• **AIM OF THE EXERCISE**: Write out, please, the lines from the beginning of the material to the line with "gaan knutselen. Ik", including both ends and nothing else.

#####

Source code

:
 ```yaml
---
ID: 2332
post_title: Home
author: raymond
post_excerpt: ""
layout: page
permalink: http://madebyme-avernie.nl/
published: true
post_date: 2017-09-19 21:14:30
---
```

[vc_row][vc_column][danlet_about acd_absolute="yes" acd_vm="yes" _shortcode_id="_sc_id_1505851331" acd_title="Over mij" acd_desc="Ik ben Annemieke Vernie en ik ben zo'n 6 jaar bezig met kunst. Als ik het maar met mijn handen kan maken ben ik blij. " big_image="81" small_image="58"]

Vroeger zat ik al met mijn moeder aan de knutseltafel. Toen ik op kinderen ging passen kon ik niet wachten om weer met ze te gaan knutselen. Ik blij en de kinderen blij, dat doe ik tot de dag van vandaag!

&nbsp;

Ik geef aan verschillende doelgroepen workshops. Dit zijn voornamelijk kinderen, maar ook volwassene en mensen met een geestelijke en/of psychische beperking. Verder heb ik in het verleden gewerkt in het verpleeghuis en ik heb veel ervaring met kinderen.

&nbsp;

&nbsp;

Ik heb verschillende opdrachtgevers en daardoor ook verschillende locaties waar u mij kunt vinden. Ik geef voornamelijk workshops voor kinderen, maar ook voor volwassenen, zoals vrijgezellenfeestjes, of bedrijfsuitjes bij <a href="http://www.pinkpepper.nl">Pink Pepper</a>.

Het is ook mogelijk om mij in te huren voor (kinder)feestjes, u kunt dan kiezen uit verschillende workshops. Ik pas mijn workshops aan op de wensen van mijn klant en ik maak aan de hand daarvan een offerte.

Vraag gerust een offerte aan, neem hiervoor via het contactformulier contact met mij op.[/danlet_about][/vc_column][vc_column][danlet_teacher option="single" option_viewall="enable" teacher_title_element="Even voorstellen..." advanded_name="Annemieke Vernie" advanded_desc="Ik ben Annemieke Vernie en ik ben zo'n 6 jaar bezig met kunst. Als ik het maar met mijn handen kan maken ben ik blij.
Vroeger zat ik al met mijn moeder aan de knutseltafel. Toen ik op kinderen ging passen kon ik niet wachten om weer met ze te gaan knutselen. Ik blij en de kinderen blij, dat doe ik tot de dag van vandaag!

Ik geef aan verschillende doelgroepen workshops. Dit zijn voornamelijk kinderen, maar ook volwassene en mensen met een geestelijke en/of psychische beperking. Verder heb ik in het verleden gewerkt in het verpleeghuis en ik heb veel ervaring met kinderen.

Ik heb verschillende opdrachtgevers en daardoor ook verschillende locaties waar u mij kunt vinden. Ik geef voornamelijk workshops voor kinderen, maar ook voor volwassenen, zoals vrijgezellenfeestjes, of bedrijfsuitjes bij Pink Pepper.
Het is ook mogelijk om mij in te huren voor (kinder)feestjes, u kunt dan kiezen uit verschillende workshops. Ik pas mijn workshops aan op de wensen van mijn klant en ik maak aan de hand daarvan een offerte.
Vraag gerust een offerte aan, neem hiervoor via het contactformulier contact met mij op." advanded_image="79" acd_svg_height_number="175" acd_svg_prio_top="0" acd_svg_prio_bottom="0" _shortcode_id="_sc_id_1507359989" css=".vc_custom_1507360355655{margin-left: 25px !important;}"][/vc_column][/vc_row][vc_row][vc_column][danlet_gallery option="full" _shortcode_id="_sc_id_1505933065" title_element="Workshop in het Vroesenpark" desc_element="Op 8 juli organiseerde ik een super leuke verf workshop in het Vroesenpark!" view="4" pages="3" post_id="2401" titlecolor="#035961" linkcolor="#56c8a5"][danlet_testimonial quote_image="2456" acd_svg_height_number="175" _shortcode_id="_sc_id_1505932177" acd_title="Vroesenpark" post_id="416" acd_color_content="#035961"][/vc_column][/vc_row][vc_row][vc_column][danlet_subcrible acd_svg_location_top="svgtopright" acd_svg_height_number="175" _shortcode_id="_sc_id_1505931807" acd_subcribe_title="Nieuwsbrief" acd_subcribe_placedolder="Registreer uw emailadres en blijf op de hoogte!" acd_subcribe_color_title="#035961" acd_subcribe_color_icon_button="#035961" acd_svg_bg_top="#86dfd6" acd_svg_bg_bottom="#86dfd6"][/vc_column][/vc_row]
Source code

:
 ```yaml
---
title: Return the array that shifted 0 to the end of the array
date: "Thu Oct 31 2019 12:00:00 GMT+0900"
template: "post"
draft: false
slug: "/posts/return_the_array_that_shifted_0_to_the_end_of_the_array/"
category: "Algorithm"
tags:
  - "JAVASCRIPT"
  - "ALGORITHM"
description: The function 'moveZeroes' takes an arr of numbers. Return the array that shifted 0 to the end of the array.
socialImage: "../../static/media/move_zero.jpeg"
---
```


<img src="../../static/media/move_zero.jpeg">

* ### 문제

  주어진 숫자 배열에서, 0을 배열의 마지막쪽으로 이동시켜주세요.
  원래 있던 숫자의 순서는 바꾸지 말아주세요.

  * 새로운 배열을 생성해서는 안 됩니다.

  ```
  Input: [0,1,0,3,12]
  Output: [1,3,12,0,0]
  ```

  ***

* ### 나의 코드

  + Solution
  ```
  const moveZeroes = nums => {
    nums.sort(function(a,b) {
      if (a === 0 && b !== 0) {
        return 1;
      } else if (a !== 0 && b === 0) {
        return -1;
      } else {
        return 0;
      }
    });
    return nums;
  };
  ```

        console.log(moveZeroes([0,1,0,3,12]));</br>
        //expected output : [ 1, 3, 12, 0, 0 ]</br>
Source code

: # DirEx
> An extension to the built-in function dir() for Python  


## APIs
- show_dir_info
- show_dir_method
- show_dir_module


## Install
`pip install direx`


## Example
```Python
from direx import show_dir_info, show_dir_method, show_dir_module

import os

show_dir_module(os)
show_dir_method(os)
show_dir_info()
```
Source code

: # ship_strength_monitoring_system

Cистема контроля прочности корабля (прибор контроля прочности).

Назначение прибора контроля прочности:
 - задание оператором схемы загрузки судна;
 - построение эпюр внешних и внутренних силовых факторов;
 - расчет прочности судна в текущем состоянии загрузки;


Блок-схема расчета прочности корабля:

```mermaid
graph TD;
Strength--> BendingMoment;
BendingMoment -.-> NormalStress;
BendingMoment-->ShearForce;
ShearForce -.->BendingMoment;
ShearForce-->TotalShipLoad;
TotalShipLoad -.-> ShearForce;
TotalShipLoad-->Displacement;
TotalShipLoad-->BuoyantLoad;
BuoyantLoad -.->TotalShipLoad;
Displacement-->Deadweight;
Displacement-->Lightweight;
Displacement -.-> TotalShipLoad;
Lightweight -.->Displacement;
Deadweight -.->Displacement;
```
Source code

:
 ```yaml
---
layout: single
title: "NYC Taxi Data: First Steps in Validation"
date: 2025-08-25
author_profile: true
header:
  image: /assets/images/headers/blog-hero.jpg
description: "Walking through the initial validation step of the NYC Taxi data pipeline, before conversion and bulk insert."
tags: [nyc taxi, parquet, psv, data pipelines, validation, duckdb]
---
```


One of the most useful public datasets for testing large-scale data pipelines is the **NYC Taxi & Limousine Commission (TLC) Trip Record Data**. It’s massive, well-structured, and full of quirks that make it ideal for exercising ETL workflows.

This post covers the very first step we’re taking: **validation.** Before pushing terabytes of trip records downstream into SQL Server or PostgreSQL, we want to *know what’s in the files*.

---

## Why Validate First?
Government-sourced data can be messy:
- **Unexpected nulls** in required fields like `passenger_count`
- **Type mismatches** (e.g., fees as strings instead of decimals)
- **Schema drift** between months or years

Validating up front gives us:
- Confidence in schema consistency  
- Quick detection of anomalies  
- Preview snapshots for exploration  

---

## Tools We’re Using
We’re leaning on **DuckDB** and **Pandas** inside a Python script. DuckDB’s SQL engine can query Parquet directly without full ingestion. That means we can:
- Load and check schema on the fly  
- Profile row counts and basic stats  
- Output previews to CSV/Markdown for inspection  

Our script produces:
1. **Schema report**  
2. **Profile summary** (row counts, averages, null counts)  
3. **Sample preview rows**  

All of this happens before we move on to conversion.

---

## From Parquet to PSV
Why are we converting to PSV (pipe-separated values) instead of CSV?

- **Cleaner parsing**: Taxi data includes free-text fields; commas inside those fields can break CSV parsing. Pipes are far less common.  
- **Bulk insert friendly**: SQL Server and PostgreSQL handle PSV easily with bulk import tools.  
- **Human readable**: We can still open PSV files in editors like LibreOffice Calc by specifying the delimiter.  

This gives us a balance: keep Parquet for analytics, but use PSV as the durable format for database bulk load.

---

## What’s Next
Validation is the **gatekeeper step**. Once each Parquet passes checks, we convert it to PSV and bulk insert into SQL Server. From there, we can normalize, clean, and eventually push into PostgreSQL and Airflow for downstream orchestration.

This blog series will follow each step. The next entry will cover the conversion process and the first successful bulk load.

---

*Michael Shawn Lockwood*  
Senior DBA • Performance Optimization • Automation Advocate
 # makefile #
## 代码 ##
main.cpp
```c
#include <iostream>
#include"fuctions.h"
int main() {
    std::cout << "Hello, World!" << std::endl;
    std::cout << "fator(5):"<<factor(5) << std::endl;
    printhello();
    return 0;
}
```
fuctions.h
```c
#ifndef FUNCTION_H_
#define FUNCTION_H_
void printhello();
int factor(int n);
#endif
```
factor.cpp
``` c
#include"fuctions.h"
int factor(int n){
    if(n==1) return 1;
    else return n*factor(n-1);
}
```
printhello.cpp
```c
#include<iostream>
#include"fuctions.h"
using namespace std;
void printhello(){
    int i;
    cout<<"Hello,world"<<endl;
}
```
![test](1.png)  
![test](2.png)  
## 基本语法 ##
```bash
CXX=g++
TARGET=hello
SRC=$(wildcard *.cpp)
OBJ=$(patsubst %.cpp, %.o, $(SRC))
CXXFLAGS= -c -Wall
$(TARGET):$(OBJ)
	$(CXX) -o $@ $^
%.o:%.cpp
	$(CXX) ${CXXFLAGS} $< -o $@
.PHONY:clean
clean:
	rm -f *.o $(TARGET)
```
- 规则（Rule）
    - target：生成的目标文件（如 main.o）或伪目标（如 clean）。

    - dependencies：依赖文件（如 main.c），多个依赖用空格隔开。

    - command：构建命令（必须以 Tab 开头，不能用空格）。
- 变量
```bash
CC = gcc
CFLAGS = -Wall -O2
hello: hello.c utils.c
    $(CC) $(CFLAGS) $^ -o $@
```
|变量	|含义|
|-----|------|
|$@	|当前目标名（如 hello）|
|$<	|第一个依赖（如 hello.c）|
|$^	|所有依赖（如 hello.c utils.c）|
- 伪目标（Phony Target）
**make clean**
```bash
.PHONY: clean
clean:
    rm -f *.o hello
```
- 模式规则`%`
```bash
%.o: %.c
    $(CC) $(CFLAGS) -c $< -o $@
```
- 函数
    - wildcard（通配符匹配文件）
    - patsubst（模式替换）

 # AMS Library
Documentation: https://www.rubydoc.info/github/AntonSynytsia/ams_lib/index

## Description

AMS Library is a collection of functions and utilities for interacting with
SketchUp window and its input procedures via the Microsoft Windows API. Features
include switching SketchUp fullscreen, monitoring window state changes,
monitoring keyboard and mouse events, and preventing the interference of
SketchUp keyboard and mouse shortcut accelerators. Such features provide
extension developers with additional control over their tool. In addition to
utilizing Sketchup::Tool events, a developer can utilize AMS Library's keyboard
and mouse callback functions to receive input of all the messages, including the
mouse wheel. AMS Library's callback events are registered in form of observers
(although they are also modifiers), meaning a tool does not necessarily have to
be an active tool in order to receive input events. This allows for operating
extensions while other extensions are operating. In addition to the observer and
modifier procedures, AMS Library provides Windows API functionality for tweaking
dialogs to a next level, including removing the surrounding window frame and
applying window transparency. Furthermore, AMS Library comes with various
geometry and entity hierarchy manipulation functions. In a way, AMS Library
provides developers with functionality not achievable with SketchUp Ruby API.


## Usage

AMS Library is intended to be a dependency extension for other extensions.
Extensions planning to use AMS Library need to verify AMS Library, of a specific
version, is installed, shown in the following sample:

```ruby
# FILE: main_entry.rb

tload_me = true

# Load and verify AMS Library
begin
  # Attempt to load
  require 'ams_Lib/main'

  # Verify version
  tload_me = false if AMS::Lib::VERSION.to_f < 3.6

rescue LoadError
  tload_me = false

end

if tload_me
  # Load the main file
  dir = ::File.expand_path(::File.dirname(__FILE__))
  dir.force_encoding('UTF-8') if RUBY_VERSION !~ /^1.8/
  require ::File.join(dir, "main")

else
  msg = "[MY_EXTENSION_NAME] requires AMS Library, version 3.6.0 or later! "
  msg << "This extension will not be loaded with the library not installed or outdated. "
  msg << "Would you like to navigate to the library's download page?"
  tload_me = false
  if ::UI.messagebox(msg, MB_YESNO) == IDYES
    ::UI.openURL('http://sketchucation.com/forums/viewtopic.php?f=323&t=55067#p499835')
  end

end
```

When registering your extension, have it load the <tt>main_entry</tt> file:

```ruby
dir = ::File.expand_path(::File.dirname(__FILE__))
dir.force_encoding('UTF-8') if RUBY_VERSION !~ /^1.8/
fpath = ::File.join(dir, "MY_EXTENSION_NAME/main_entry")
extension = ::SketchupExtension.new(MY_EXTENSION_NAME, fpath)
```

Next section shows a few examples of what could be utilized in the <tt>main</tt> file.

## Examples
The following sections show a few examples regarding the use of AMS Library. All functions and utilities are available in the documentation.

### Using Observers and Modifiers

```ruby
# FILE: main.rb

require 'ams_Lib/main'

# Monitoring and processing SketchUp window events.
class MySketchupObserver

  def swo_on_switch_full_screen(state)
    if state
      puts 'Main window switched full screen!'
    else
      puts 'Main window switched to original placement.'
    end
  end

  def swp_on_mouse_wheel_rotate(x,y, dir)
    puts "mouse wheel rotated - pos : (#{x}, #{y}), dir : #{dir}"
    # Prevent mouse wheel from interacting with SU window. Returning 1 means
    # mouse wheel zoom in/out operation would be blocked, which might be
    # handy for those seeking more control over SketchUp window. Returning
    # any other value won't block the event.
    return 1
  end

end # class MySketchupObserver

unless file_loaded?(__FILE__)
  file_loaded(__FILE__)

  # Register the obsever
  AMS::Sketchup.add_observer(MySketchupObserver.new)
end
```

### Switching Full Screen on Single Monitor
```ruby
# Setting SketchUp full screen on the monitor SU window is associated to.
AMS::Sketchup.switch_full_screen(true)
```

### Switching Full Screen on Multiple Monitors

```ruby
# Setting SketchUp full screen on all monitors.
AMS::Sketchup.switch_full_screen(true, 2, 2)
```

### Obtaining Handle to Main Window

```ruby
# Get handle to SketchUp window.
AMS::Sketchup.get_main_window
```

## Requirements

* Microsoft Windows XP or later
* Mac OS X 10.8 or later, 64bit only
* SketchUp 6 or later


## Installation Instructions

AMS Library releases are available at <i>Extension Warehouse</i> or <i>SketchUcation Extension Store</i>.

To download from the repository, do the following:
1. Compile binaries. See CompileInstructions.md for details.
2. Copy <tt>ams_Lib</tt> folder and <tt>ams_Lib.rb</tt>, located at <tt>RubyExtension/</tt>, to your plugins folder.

#####

• **WRITTEN ANSWER**:
Source code

:
 ```yaml
---
ID: 2332
post_title: Home
author: raymond
post_excerpt: ""
layout: page
permalink: http://madebyme-avernie.nl/
published: true
post_date: 2017-09-19 21:14:30
---
```

[vc_row][vc_column][danlet_about acd_absolute="yes" acd_vm="yes" _shortcode_id="_sc_id_1505851331" acd_title="Over mij" acd_desc="Ik ben Annemieke Vernie en ik ben zo'n 6 jaar bezig met kunst. Als ik het maar met mijn handen kan maken ben ik blij. " big_image="81" small_image="58"]

Vroeger zat ik al met mijn moeder aan de knutseltafel. Toen ik op kinderen ging passen kon ik niet wachten om weer met ze te gaan knutselen. Ik blij en de kinderen blij, dat doe ik tot de dag van vandaag!

&nbsp;

Ik geef aan verschillende doelgroepen workshops. Dit zijn voornamelijk kinderen, maar ook volwassene en mensen met een geestelijke en/of psychische beperking. Verder heb ik in het verleden gewerkt in het verpleeghuis en ik heb veel ervaring met kinderen.

&nbsp;

&nbsp;

Ik heb verschillende opdrachtgevers en daardoor ook verschillende locaties waar u mij kunt vinden. Ik geef voornamelijk workshops voor kinderen, maar ook voor volwassenen, zoals vrijgezellenfeestjes, of bedrijfsuitjes bij <a href="http://www.pinkpepper.nl">Pink Pepper</a>.

Het is ook mogelijk om mij in te huren voor (kinder)feestjes, u kunt dan kiezen uit verschillende workshops. Ik pas mijn workshops aan op de wensen van mijn klant en ik maak aan de hand daarvan een offerte.

Vraag gerust een offerte aan, neem hiervoor via het contactformulier contact met mij op.[/danlet_about][/vc_column][vc_column][danlet_teacher option="single" option_viewall="enable" teacher_title_element="Even voorstellen..." advanded_name="Annemieke Vernie" advanded_desc="Ik ben Annemieke Vernie en ik ben zo'n 6 jaar bezig met kunst. Als ik het maar met mijn handen kan maken ben ik blij.
Vroeger zat ik al met mijn moeder aan de knutseltafel. Toen ik op kinderen ging passen kon ik niet wachten om weer met ze te gaan knutselen. Ik blij en de kinderen blij, dat doe ik tot de dag van vandaag!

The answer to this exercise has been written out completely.